Kiminini MP Chris Wamalwa noted that going by the DP’s statements he was likely to resign, but at an appropriate time that will give him political capital and value, where he can gain sympathy among many other things.

“I know there are many people trying to push him to get out. If he resigns now, he’s going to be very vulnerable. In my thinking, he will resign maybe months to the election. I don’t see him staying in Jubilee to the end of the term,” said Dr Wamalwa.

Jubilee deputy secretary-general and Cherangany MP Joshua Kutuny said those planning to walk out were free to do so. “It is their constitutional right to choose whichever party they wish to join,” said Mr Kutuny.

But political pundits are warning UDA proponents that building a party and have it win an election within a short period was not an easy thing.

Former ODM Director of Political Affairs and Strategy Wafula Buke said Ruto was banking on euphoria to build a party, an equivalent of building a house on quicksand.

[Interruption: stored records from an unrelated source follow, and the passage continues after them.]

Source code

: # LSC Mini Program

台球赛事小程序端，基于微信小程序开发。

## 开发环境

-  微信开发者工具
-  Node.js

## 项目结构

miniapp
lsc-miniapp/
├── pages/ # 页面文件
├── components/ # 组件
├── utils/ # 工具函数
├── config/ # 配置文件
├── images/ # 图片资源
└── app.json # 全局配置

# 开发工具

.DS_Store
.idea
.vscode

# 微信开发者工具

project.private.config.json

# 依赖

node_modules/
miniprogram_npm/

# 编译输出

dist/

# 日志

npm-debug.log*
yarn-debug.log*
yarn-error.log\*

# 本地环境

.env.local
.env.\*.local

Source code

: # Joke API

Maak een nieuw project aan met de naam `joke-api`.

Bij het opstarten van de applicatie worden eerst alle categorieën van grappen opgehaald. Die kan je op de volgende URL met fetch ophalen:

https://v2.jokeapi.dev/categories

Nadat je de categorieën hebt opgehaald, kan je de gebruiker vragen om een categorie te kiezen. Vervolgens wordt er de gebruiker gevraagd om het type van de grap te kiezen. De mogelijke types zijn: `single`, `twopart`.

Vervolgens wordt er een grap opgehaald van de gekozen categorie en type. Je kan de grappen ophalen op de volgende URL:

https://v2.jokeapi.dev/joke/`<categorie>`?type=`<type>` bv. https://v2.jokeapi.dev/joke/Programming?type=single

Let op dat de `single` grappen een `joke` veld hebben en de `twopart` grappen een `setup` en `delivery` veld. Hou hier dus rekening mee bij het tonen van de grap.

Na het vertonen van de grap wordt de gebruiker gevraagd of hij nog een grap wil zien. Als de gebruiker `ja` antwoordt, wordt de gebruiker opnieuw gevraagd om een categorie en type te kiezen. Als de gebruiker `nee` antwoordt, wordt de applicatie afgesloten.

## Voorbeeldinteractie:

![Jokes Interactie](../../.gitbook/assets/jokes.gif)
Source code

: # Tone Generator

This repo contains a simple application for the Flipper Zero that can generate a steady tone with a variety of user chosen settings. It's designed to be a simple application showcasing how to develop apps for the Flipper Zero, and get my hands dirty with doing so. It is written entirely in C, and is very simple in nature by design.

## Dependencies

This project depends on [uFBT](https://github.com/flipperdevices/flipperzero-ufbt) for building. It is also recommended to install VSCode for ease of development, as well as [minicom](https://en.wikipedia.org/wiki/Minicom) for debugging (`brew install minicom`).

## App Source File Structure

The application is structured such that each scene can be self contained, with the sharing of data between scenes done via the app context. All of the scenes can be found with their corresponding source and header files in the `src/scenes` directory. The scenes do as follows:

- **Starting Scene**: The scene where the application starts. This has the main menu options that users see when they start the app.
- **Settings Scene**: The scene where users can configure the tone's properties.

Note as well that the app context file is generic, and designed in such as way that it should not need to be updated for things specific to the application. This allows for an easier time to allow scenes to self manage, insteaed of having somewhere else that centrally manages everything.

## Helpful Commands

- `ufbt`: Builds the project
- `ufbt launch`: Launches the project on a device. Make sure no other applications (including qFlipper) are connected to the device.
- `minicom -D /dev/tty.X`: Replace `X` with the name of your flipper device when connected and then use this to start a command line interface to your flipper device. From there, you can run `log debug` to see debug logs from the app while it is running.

“A party in its strictest terms cannot be formed at this period and expected to win power in 2022. Ruto is relying on euphoria which brings fake political friends who cannot die for him,” said Mr Buke.

He noted that Ruto’s opponents already have parties with structures and loyalists.

After defecting from Kanu to ODM, Ruto has attempted working with three political parties, with one of them aborting after a planned takeover of the United Democratic Movement (UDM), forcing him to craft URP.

In 2015, Ruto was the engine behind the building of the Jubilee Party, but interestingly he did not offer the Party of Action (POA) he had secretly acquired for dissolution. 

Ruto acquired POA from Jubilee Secretary General Raphael Tuju in 2015 and would later rebrand it as Party of Reforms and Development (PDR). PDR has now been rebranded as UDA.

As if he anticipated a possible hounding out of Jubilee Party, he ensured that PDR was a coalition partner, the only party that entered a pre-election agreement with the ruling party. 

By defecting from Jubilee to UDA, the Ruto allies hope that given the working arrangement between the party and Jubilee will allow them to serve the remainder of their term.

An attempt by Jubilee to end the coalition agreement flopped after the Registrar of Political Parties Ann Nderitu asked the parties to go for mediation.

Only time will tell whether UDA will be able to marshal the numbers and have the strength to win the next election.